=== PROBLEM DESCRIPTION ===
Pictures aside, return every line below exactly as written.

▽

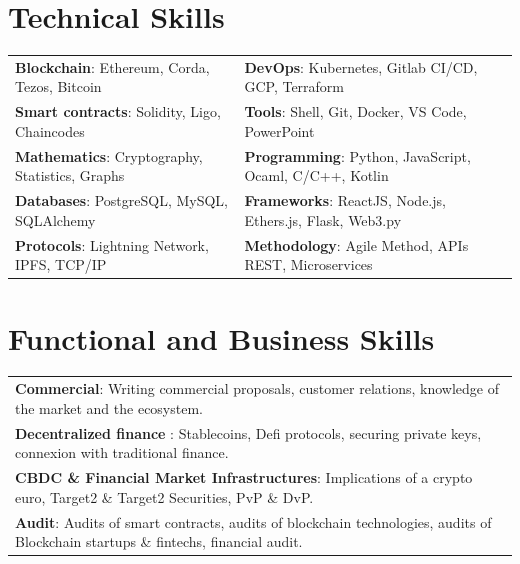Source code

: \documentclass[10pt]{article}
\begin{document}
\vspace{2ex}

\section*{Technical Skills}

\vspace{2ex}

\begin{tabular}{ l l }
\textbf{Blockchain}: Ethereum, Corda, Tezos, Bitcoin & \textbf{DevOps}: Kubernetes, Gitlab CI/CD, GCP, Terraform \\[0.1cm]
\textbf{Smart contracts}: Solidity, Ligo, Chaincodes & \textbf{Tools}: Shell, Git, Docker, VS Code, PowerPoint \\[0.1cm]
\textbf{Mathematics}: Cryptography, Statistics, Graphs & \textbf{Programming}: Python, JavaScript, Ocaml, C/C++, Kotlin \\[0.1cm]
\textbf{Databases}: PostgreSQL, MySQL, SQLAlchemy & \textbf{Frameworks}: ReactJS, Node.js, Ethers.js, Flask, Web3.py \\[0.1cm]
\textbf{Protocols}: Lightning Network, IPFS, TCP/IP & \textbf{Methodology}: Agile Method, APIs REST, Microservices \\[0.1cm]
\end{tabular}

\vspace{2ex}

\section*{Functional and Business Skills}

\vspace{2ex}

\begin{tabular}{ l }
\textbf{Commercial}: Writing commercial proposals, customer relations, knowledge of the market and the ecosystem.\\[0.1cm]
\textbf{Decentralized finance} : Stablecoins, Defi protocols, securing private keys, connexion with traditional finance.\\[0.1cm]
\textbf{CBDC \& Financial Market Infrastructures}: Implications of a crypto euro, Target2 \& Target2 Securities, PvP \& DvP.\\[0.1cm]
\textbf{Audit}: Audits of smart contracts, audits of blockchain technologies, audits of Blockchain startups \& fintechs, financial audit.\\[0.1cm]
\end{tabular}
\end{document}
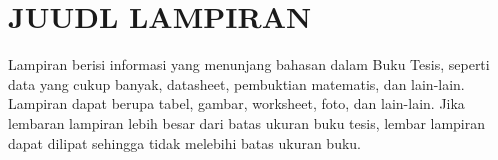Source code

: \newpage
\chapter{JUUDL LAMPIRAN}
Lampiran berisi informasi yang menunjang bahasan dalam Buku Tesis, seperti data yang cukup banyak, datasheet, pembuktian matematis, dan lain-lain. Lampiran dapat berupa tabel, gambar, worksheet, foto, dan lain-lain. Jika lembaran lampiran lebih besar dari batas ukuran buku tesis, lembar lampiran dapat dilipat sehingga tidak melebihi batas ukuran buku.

△

=== EXERCISE RESPONSE ===
Source code

: \documentclass[10pt]{article}
\begin{document}
\vspace{2ex}

\section*{Technical Skills}

\vspace{2ex}

\begin{tabular}{ l l }
\textbf{Blockchain}: Ethereum, Corda, Tezos, Bitcoin & \textbf{DevOps}: Kubernetes, Gitlab CI/CD, GCP, Terraform \\[0.1cm]
\textbf{Smart contracts}: Solidity, Ligo, Chaincodes & \textbf{Tools}: Shell, Git, Docker, VS Code, PowerPoint \\[0.1cm]
\textbf{Mathematics}: Cryptography, Statistics, Graphs & \textbf{Programming}: Python, JavaScript, Ocaml, C/C++, Kotlin \\[0.1cm]
\textbf{Databases}: PostgreSQL, MySQL, SQLAlchemy & \textbf{Frameworks}: ReactJS, Node.js, Ethers.js, Flask, Web3.py \\[0.1cm]
\textbf{Protocols}: Lightning Network, IPFS, TCP/IP & \textbf{Methodology}: Agile Method, APIs REST, Microservices \\[0.1cm]
\end{tabular}

\vspace{2ex}

\section*{Functional and Business Skills}

\vspace{2ex}

\begin{tabular}{ l }
\textbf{Commercial}: Writing commercial proposals, customer relations, knowledge of the market and the ecosystem.\\[0.1cm]
\textbf{Decentralized finance} : Stablecoins, Defi protocols, securing private keys, connexion with traditional finance.\\[0.1cm]
\textbf{CBDC \& Financial Market Infrastructures}: Implications of a crypto euro, Target2 \& Target2 Securities, PvP \& DvP.\\[0.1cm]
\textbf{Audit}: Audits of smart contracts, audits of blockchain technologies, audits of Blockchain startups \& fintechs, financial audit.\\[0.1cm]
\end{tabular}
\end{document}
Source code

: \newpage
\chapter{JUUDL LAMPIRAN}
Lampiran berisi informasi yang menunjang bahasan dalam Buku Tesis, seperti data yang cukup banyak, datasheet, pembuktian matematis, dan lain-lain. Lampiran dapat berupa tabel, gambar, worksheet, foto, dan lain-lain. Jika lembaran lampiran lebih besar dari batas ukuran buku tesis, lembar lampiran dapat dilipat sehingga tidak melebihi batas ukuran buku.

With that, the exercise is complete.